Craft fairs are fun to do because you risk meeting your market. A few years ago in Amsterdam, I was flogging my Betty & Cat books with moderate success at a Christmas fair, when a young English woman stopped at the stand and got all excited. Her father, her children’s grandfather, was having trouble bonding with his grandkids. They spoke Dutch among themselves, and of course, he didn’t.
This woman bought all three books as a Christmas present saying, “My dad’s going to love this!”
You can see how this would play out: Granddad on the couch with a grandchild and a Betty & Cat book. He doesn’t understand the word thuis and has it explained to him; the child doesn’t understand the word hedge and has it explained to her by her grandfather.
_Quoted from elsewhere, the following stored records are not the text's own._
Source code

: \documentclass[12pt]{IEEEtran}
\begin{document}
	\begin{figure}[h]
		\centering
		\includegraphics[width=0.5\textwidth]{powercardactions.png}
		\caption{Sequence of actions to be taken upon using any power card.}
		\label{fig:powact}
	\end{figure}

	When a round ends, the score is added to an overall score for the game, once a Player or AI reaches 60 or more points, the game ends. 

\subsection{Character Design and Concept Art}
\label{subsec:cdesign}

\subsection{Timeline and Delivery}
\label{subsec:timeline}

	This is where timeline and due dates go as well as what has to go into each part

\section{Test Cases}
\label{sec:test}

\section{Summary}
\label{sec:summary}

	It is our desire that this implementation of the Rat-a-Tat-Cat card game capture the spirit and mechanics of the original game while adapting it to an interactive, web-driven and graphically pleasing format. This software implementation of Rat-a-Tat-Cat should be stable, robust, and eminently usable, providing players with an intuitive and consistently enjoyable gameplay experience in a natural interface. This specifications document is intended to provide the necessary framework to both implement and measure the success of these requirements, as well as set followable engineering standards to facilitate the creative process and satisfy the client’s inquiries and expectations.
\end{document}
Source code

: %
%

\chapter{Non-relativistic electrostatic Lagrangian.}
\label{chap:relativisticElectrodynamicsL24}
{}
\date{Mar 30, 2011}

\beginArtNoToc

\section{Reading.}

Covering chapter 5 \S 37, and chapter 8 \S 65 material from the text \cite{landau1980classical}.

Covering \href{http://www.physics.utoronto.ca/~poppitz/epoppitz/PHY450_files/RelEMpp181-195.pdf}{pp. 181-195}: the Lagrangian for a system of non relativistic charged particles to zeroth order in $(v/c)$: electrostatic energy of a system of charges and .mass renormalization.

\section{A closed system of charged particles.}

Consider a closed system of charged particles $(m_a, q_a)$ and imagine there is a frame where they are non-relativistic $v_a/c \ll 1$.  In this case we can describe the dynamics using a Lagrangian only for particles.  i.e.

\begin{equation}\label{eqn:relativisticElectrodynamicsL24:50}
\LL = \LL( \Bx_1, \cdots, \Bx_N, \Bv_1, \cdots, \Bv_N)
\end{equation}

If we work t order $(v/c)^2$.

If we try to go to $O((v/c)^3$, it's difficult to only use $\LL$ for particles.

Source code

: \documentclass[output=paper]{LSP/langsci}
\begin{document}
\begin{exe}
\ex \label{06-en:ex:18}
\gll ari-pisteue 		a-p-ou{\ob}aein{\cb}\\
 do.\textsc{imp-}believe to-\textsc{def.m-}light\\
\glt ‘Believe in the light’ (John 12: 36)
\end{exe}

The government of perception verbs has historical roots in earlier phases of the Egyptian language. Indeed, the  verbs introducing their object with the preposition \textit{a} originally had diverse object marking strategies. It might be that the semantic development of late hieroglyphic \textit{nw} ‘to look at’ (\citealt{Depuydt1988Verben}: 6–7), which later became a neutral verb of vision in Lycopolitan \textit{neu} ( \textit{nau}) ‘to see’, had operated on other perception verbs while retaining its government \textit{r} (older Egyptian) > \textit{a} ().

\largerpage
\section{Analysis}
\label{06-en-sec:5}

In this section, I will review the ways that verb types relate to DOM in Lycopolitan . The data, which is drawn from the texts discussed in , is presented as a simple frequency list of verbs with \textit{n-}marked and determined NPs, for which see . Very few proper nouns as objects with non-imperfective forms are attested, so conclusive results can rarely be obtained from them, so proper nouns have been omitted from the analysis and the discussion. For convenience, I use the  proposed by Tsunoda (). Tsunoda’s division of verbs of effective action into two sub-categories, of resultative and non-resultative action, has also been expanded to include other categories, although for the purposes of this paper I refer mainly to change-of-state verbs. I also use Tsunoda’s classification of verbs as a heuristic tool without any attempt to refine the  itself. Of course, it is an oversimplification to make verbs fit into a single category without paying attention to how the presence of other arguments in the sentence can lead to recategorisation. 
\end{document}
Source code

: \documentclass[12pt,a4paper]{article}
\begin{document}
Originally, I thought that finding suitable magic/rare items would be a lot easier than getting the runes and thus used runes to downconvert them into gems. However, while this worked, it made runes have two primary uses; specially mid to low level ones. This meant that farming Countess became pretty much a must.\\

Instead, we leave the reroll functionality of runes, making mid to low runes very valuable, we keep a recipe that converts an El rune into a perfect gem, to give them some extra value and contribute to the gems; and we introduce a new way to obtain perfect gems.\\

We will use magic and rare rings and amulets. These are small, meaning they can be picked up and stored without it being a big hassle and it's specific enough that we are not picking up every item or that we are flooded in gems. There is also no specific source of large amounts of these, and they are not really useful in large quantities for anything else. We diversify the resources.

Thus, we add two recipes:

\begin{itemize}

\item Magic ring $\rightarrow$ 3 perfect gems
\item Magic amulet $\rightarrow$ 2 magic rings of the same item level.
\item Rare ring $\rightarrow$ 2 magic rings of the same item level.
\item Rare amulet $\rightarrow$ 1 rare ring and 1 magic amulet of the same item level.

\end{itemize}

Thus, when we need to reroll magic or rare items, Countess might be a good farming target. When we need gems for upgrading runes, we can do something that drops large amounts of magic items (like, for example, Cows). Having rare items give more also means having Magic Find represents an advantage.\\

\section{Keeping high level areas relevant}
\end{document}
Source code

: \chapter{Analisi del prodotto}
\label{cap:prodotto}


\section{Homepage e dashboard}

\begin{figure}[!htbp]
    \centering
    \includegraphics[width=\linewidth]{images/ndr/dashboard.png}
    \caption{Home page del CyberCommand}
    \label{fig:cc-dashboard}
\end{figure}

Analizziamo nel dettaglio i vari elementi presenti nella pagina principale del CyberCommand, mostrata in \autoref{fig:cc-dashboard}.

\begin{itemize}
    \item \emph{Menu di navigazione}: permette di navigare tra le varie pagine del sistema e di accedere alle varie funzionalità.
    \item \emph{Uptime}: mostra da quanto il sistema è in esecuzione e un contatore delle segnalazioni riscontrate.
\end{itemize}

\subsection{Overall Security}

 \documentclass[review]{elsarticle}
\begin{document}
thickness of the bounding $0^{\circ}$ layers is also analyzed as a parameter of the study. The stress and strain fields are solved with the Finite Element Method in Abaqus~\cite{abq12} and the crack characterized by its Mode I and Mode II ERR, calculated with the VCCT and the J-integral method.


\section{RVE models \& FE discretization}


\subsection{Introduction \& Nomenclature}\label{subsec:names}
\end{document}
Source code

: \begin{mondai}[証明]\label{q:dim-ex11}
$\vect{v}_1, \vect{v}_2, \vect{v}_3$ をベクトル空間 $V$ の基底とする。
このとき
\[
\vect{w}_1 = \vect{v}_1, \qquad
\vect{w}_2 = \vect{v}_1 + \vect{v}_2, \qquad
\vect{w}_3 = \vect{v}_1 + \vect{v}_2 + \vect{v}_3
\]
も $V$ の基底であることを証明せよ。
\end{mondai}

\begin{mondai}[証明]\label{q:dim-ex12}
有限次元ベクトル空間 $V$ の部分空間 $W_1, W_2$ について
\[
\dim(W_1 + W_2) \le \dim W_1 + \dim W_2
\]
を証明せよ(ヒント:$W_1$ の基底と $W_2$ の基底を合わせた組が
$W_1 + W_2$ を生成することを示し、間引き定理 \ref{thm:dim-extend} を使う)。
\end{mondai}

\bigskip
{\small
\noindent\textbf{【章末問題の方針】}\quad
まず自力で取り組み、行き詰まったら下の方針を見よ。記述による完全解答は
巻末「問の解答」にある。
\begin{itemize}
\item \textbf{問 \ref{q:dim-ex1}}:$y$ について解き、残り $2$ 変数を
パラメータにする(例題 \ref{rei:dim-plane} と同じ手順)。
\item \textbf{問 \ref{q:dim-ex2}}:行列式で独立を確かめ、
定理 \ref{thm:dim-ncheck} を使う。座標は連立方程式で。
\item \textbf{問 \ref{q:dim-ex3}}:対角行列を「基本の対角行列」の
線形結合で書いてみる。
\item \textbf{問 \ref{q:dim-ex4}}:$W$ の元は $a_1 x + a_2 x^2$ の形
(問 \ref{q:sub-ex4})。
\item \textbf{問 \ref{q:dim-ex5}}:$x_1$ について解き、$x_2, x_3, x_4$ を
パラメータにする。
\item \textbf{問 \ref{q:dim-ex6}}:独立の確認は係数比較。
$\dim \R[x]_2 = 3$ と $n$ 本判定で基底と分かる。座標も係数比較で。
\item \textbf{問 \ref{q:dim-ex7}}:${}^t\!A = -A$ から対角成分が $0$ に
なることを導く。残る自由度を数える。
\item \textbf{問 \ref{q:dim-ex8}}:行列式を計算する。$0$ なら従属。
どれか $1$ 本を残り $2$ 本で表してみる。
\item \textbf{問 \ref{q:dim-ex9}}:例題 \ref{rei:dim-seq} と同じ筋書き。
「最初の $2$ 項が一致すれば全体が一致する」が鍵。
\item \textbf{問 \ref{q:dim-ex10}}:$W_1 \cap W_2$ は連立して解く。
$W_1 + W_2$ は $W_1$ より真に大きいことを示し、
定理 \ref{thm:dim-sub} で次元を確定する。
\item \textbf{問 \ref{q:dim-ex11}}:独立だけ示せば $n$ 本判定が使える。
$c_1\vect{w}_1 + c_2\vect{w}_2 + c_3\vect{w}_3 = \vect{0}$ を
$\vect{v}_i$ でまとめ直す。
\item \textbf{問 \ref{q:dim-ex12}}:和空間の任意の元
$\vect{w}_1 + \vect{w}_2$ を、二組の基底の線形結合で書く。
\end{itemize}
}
The primary objective when I wrote these books was to raise the confidence levels of all concerned. I wanted children reading the books to feel a sense of accomplishment – as well as finding their bilingual experience reflected in a “real” book. I wanted parents reading the books to their kids to feel confident about a target language they maybe weren’t that sure of. And I wanted to give grandparents the experience of participating in the bilingual life of a grandchild.
When I was a Dutch kid growing up in Montreal, language was a game for us. When I was 7 or 8, I remember we made a tape to send “back home”. My dad made me recite Humpty Dumpty into the tape recorder (God knows what they made of this in Holland, but I was game). The sense of pride and accomplishment was enormous. And a love of language – any language – turned into a lifelong adventure. Win-win.